The report focuses on a three-part process to establish comprehensive standards for diamonds through the International Organisation for Standardisation.
With fewer than five weeks to go to the opening of the 2021 CIBJO Congress on November 1, 2021, the fourth of this year’s CIBJO commissions’ Special Reports has been released. Prepared by the CIBJO Diamond Commission, headed by Udi Sheintal, the report focuses on a three-part process to establish comprehensive standards for diamonds through the International Organisation for Standardisation (ISO). This is a project in which CIBJO has been closely involved.
As Mr. Sheintal recalls in the report, the first breakthrough in the process occurred in 2015, when ISO published International Standard 18323, which specified a set of permitted descriptors for the diamond industry that are meant to be unequivocally understood by consumers. It clarified that that “the denomination ‘diamond’ without further specification always implies ‘natural diamond.’”

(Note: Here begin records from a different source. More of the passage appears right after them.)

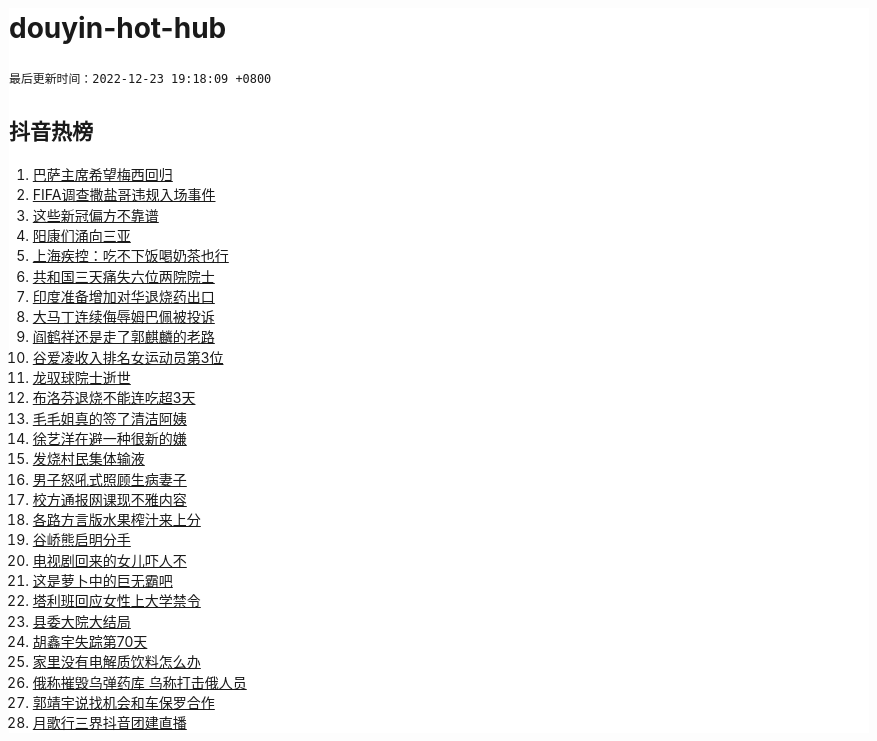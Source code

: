 # douyin-hot-hub

`最后更新时间：2022-12-23 19:18:09 +0800`

## 抖音热榜

1. [巴萨主席希望梅西回归](https://www.douyin.com/search/%E5%B7%B4%E8%90%A8%E4%B8%BB%E5%B8%AD%E5%B8%8C%E6%9C%9B%E6%A2%85%E8%A5%BF%E5%9B%9E%E5%BD%92)
1. [FIFA调查撒盐哥违规入场事件](https://www.douyin.com/search/FIFA%E8%B0%83%E6%9F%A5%E6%92%92%E7%9B%90%E5%93%A5%E8%BF%9D%E8%A7%84%E5%85%A5%E5%9C%BA%E4%BA%8B%E4%BB%B6)
1. [这些新冠偏方不靠谱](https://www.douyin.com/search/%E8%BF%99%E4%BA%9B%E6%96%B0%E5%86%A0%E5%81%8F%E6%96%B9%E4%B8%8D%E9%9D%A0%E8%B0%B1)
1. [阳康们涌向三亚](https://www.douyin.com/search/%E9%98%B3%E5%BA%B7%E4%BB%AC%E6%B6%8C%E5%90%91%E4%B8%89%E4%BA%9A)
1. [上海疾控：吃不下饭喝奶茶也行](https://www.douyin.com/search/%E4%B8%8A%E6%B5%B7%E7%96%BE%E6%8E%A7%EF%BC%9A%E5%90%83%E4%B8%8D%E4%B8%8B%E9%A5%AD%E5%96%9D%E5%A5%B6%E8%8C%B6%E4%B9%9F%E8%A1%8C)
1. [共和国三天痛失六位两院院士](https://www.douyin.com/search/%E5%85%B1%E5%92%8C%E5%9B%BD%E4%B8%89%E5%A4%A9%E7%97%9B%E5%A4%B1%E5%85%AD%E4%BD%8D%E4%B8%A4%E9%99%A2%E9%99%A2%E5%A3%AB)
1. [印度准备增加对华退烧药出口](https://www.douyin.com/search/%E5%8D%B0%E5%BA%A6%E5%87%86%E5%A4%87%E5%A2%9E%E5%8A%A0%E5%AF%B9%E5%8D%8E%E9%80%80%E7%83%A7%E8%8D%AF%E5%87%BA%E5%8F%A3)
1. [大马丁连续侮辱姆巴佩被投诉](https://www.douyin.com/search/%E5%A4%A7%E9%A9%AC%E4%B8%81%E8%BF%9E%E7%BB%AD%E4%BE%AE%E8%BE%B1%E5%A7%86%E5%B7%B4%E4%BD%A9%E8%A2%AB%E6%8A%95%E8%AF%89)
1. [阎鹤祥还是走了郭麒麟的老路](https://www.douyin.com/search/%E9%98%8E%E9%B9%A4%E7%A5%A5%E8%BF%98%E6%98%AF%E8%B5%B0%E4%BA%86%E9%83%AD%E9%BA%92%E9%BA%9F%E7%9A%84%E8%80%81%E8%B7%AF)
1. [谷爱凌收入排名女运动员第3位](https://www.douyin.com/search/%E8%B0%B7%E7%88%B1%E5%87%8C%E6%94%B6%E5%85%A5%E6%8E%92%E5%90%8D%E5%A5%B3%E8%BF%90%E5%8A%A8%E5%91%98%E7%AC%AC3%E4%BD%8D)
1. [龙驭球院士逝世](https://www.douyin.com/search/%E9%BE%99%E9%A9%AD%E7%90%83%E9%99%A2%E5%A3%AB%E9%80%9D%E4%B8%96)
1. [布洛芬退烧不能连吃超3天](https://www.douyin.com/search/%E5%B8%83%E6%B4%9B%E8%8A%AC%E9%80%80%E7%83%A7%E4%B8%8D%E8%83%BD%E8%BF%9E%E5%90%83%E8%B6%853%E5%A4%A9)
1. [毛毛姐真的签了清洁阿姨](https://www.douyin.com/search/%E6%AF%9B%E6%AF%9B%E5%A7%90%E7%9C%9F%E7%9A%84%E7%AD%BE%E4%BA%86%E6%B8%85%E6%B4%81%E9%98%BF%E5%A7%A8)
1. [徐艺洋在避一种很新的嫌](https://www.douyin.com/search/%E5%BE%90%E8%89%BA%E6%B4%8B%E5%9C%A8%E9%81%BF%E4%B8%80%E7%A7%8D%E5%BE%88%E6%96%B0%E7%9A%84%E5%AB%8C)
1. [发烧村民集体输液](https://www.douyin.com/search/%E5%8F%91%E7%83%A7%E6%9D%91%E6%B0%91%E9%9B%86%E4%BD%93%E8%BE%93%E6%B6%B2)
1. [男子怒吼式照顾生病妻子](https://www.douyin.com/search/%E7%94%B7%E5%AD%90%E6%80%92%E5%90%BC%E5%BC%8F%E7%85%A7%E9%A1%BE%E7%94%9F%E7%97%85%E5%A6%BB%E5%AD%90)
1. [校方通报网课现不雅内容](https://www.douyin.com/search/%E6%A0%A1%E6%96%B9%E9%80%9A%E6%8A%A5%E7%BD%91%E8%AF%BE%E7%8E%B0%E4%B8%8D%E9%9B%85%E5%86%85%E5%AE%B9)
1. [各路方言版水果榨汁来上分](https://www.douyin.com/search/%E5%90%84%E8%B7%AF%E6%96%B9%E8%A8%80%E7%89%88%E6%B0%B4%E6%9E%9C%E6%A6%A8%E6%B1%81%E6%9D%A5%E4%B8%8A%E5%88%86)
1. [谷峤熊启明分手](https://www.douyin.com/search/%E8%B0%B7%E5%B3%A4%E7%86%8A%E5%90%AF%E6%98%8E%E5%88%86%E6%89%8B)
1. [电视剧回来的女儿吓人不](https://www.douyin.com/search/%E7%94%B5%E8%A7%86%E5%89%A7%E5%9B%9E%E6%9D%A5%E7%9A%84%E5%A5%B3%E5%84%BF%E5%90%93%E4%BA%BA%E4%B8%8D)
1. [这是萝卜中的巨无霸吧](https://www.douyin.com/search/%E8%BF%99%E6%98%AF%E8%90%9D%E5%8D%9C%E4%B8%AD%E7%9A%84%E5%B7%A8%E6%97%A0%E9%9C%B8%E5%90%A7)
1. [塔利班回应女性上大学禁令](https://www.douyin.com/search/%E5%A1%94%E5%88%A9%E7%8F%AD%E5%9B%9E%E5%BA%94%E5%A5%B3%E6%80%A7%E4%B8%8A%E5%A4%A7%E5%AD%A6%E7%A6%81%E4%BB%A4)
1. [县委大院大结局](https://www.douyin.com/search/%E5%8E%BF%E5%A7%94%E5%A4%A7%E9%99%A2%E5%A4%A7%E7%BB%93%E5%B1%80)
1. [胡鑫宇失踪第70天](https://www.douyin.com/search/%E8%83%A1%E9%91%AB%E5%AE%87%E5%A4%B1%E8%B8%AA%E7%AC%AC70%E5%A4%A9)
1. [家里没有电解质饮料怎么办](https://www.douyin.com/search/%E5%AE%B6%E9%87%8C%E6%B2%A1%E6%9C%89%E7%94%B5%E8%A7%A3%E8%B4%A8%E9%A5%AE%E6%96%99%E6%80%8E%E4%B9%88%E5%8A%9E)
1. [俄称摧毁乌弹药库 乌称打击俄人员](https://www.douyin.com/search/%E4%BF%84%E7%A7%B0%E6%91%A7%E6%AF%81%E4%B9%8C%E5%BC%B9%E8%8D%AF%E5%BA%93%20%E4%B9%8C%E7%A7%B0%E6%89%93%E5%87%BB%E4%BF%84%E4%BA%BA%E5%91%98)
1. [郭靖宇说找机会和车保罗合作](https://www.douyin.com/search/%E9%83%AD%E9%9D%96%E5%AE%87%E8%AF%B4%E6%89%BE%E6%9C%BA%E4%BC%9A%E5%92%8C%E8%BD%A6%E4%BF%9D%E7%BD%97%E5%90%88%E4%BD%9C)
1. [月歌行三界抖音团建直播](https://www.douyin.com/search/%E6%9C%88%E6%AD%8C%E8%A1%8C%E4%B8%89%E7%95%8C%E6%8A%96%E9%9F%B3%E5%9B%A2%E5%BB%BA%E7%9B%B4%E6%92%AD)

The second milestone was registered in September 2020, when ISO published International Standard 24016, specifying the terminology, classification and the methods to be used for the grading and description of single unmounted polished diamonds over 0.25 carats in weight. The third part of the process is currently underway, and once complete will result in International Standard 6893. It will detail methods and terminology for the quality control of diamonds of 0.25 carats and less.
The convener of the CEN 410 Working Group, which prepared the European standard that ISO adopted unchanged to create EN ISO 18323 in 2015 was Harry Levy, Vice President of the CIBJO Diamond Commission, to whom there is special tribute in the report. The convener of TC174 Working Group 2 both for International Standard 18323 and now for the prospective International Standard 6893 is Jean-Pierre Chalain, the Diamond Commission’s other Vice President.
“When International Standard 6893 is eventually published by ISO, a complete set of standards for the diamond industry will have been achieved, a truly historic achievement,” Mr. Sheintal writes in the report. “But since standards are enforced at the country level, the most desirable consequence would be that these international standards would be used to create equivalent national standards.”
CIBJO congresses serve as the official gathering place for the World Jewellery Confederation’s global membership, and are also the venue for the annual meetings of CIBJO’s sectoral commissions, where amendments can be introduced to the organisation’s definitive directories of international industry standards for diamonds, coloured stones, pearls, gem labs, precious metals, coral and responsible sourcing, known as the Blue Books.